A large urban congregation in which this writer vicared had moved to hire just such an agency in order to pay for a new school. One of the few farmers left in the congregation, short on formal education but very long on Scriptural understanding, may have been well within bounds quoting the Song of Solomon 2:15 (If not, second Corinthians 9 covers his intent): “Catch the foxes; the little foxes spoil the vines, for our vines have tender grapes.” He quietly announced: “We are inviting the little foxes to come in and steal the tenderest grapes from our spoiled vines.” The motion failed. The fund drive was nevertheless oversubscribed. The school stands.
The whole of joyous giving is summed up in v. 5: “That it may be a matter of generosity and not as a grudging obligation.” The sainted Dean Norman Madsen loved to quote Luther on the “grudging” matter: “God does not need your dirty little Pfennig (penny).” And Paul was the last one to be talking work-righteousness when he answers the unspoken question: “Do you want God to love you? OK: God loves a cheerful giver.”

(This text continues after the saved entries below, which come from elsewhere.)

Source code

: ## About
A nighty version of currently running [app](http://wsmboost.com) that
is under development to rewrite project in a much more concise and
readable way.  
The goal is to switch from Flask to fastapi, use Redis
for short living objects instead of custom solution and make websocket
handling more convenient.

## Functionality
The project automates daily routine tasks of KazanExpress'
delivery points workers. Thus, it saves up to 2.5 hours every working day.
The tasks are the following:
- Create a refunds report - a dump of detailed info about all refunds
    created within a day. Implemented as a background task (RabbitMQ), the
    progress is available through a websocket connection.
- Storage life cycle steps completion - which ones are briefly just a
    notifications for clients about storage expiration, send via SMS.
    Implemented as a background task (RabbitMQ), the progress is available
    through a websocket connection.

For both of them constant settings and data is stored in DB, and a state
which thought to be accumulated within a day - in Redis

What’s the cause of our cheerfulness? Paul says, in effect in v. 8, that God gives us everything we ever had in the first place, spiritual and material. And in the second place He has never asked anything of us that He has not first given. Seed to the sower. Bread to the eater. And recall, as you reassess your own giving, all the positive words in this chapter breathing Gospel motivated reasons: “willingness – zeal – generous – bountiful – cheerful – abound – abundance – liberality – thanksgiving – glorify God – liberal sharing – exceeding grace – thanks be to God!”

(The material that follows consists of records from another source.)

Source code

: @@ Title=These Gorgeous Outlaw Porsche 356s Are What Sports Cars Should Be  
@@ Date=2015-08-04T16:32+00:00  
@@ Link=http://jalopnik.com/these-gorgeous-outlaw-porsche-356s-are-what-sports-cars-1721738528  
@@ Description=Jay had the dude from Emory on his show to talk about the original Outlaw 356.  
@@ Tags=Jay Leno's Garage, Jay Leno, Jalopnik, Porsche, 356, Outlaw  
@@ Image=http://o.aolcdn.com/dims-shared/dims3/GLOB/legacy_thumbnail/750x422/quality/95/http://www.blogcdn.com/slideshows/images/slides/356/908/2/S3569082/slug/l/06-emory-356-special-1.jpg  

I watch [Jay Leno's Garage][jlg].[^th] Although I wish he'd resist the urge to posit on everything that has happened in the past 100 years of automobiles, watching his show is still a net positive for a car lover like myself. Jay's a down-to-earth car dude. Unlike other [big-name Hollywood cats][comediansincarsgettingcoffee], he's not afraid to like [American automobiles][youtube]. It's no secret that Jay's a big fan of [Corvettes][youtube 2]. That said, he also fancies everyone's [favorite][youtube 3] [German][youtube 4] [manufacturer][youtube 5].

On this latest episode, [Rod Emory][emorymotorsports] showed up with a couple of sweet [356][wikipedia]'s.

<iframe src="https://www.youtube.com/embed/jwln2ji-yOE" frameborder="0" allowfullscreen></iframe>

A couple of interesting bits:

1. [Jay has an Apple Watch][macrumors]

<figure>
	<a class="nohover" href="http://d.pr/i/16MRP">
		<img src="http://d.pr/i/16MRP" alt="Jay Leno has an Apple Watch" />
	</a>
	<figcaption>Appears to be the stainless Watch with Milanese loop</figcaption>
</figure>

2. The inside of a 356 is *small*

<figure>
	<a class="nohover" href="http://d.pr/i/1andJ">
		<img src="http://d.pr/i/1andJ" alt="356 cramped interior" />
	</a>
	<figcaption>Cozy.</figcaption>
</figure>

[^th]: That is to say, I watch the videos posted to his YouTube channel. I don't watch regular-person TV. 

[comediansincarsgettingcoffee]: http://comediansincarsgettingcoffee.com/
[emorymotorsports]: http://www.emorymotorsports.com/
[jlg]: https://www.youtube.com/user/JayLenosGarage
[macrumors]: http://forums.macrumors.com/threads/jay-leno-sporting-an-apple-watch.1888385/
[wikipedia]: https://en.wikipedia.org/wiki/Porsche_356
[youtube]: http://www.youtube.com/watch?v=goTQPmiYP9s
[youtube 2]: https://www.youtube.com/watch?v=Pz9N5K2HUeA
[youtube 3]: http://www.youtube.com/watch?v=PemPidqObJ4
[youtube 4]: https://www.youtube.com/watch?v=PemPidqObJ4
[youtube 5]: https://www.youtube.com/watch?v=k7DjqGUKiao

So let’s get going again with a cheerful smile and a fat envelope. Over half of our new ILC building is paid for. Let’s praise God and pay it off soon. Wherever the Gospel is being taught and preached in its truth and purity, let’s support it cheerfully and liberally, avoiding the gimmicks, but rather mindful in spirit of all the positive words of Second Corinthians 8 and 9. In giving, God’s Word changes conservatives into liberals.